If I could ask Richard Dawkins just one question, it wouldn’t be about science. It wouldn’t even be about God. It would be this: “if you could convince just one person in the world, just one, to believe what you do, who would it be?” I want to know what his approach is to relationships, to community and to society. I want to know which kinds of people motivate him to try to change their views: is it someone he loves most, someone with the most influence, someone who hurt him (or others) badly in the name of religion? I don’t want to know about his theories or his evidence, I want to know about him.
You can say all you like about which parts of my husband’s brain fire up when he’s kissing me, what hormones are released into his bloodstream, the etymology of the phrase “I love you” and the social context that leads to marriages. Understanding the nitty gritty of a relationship doesn’t make it less beautiful – but nor does it somehow ‘prove’ the existence of that relationship to someone who isn’t living it. If anything, it might make them more cynical towards love and relationships as a whole.

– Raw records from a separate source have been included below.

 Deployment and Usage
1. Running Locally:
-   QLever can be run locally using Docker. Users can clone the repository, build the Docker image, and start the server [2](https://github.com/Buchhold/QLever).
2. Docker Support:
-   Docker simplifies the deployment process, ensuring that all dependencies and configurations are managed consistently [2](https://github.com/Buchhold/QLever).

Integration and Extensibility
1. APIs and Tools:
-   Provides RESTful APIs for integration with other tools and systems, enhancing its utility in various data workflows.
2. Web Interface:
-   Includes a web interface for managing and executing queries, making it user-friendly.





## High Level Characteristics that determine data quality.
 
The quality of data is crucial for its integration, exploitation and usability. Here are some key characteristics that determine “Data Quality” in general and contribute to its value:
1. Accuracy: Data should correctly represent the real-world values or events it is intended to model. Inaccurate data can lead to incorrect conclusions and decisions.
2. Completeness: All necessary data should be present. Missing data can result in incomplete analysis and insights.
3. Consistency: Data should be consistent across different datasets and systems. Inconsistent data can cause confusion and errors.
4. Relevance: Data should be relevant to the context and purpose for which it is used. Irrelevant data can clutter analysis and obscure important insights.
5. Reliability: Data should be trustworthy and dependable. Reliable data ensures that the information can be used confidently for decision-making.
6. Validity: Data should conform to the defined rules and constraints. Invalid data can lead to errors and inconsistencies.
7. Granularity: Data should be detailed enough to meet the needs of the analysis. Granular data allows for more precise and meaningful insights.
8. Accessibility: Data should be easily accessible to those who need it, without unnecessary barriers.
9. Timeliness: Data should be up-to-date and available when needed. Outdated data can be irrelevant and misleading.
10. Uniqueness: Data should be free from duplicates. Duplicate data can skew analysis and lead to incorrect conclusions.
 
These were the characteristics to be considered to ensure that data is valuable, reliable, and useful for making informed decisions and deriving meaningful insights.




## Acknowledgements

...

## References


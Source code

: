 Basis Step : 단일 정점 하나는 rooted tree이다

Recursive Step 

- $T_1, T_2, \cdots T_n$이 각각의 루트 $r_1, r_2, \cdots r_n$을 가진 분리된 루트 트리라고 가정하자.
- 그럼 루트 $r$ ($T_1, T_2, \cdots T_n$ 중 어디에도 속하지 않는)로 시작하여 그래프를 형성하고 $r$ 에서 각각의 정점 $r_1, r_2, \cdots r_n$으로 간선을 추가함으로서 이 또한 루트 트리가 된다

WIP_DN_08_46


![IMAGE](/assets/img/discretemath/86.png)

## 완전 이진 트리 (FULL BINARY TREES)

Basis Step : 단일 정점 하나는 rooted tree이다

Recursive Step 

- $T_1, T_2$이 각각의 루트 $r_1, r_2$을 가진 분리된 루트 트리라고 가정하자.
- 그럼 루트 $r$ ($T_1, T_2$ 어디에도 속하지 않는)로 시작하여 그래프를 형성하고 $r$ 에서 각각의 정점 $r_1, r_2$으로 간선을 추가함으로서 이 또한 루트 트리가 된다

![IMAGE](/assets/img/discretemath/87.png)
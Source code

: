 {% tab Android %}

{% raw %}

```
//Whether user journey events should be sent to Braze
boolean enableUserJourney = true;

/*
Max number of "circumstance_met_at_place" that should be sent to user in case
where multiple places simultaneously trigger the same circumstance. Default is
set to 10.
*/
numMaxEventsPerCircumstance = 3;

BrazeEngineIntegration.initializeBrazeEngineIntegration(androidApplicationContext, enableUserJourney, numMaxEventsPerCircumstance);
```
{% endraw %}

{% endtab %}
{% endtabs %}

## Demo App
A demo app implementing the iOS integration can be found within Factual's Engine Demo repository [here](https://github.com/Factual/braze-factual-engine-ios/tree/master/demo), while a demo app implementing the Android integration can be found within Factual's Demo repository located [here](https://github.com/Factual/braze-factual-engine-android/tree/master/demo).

Now this is not to diminish the importance of the field of apologetics. For me, I needed to tackle the doubts I had about God before I would be open to the story of Jesus. A few well-chosen books of apologetics helped me to get through those barriers and sent me on my way. But they weren’t what changed me or what made me “Christian”. I needed to understand what marriage was before I could enter in to the contract, but that understanding wasn’t what made me “married”. My husband did that.
I appreciate knowing more about how the world works, how it came to exist as it does now, what influenced Hebrew laws and what psychological and chemical factors contribute to a person’s desire to be part of a religion. But those things don’t prove or disprove God. Because faith is not a theory; it’s an experience. Faith is lived.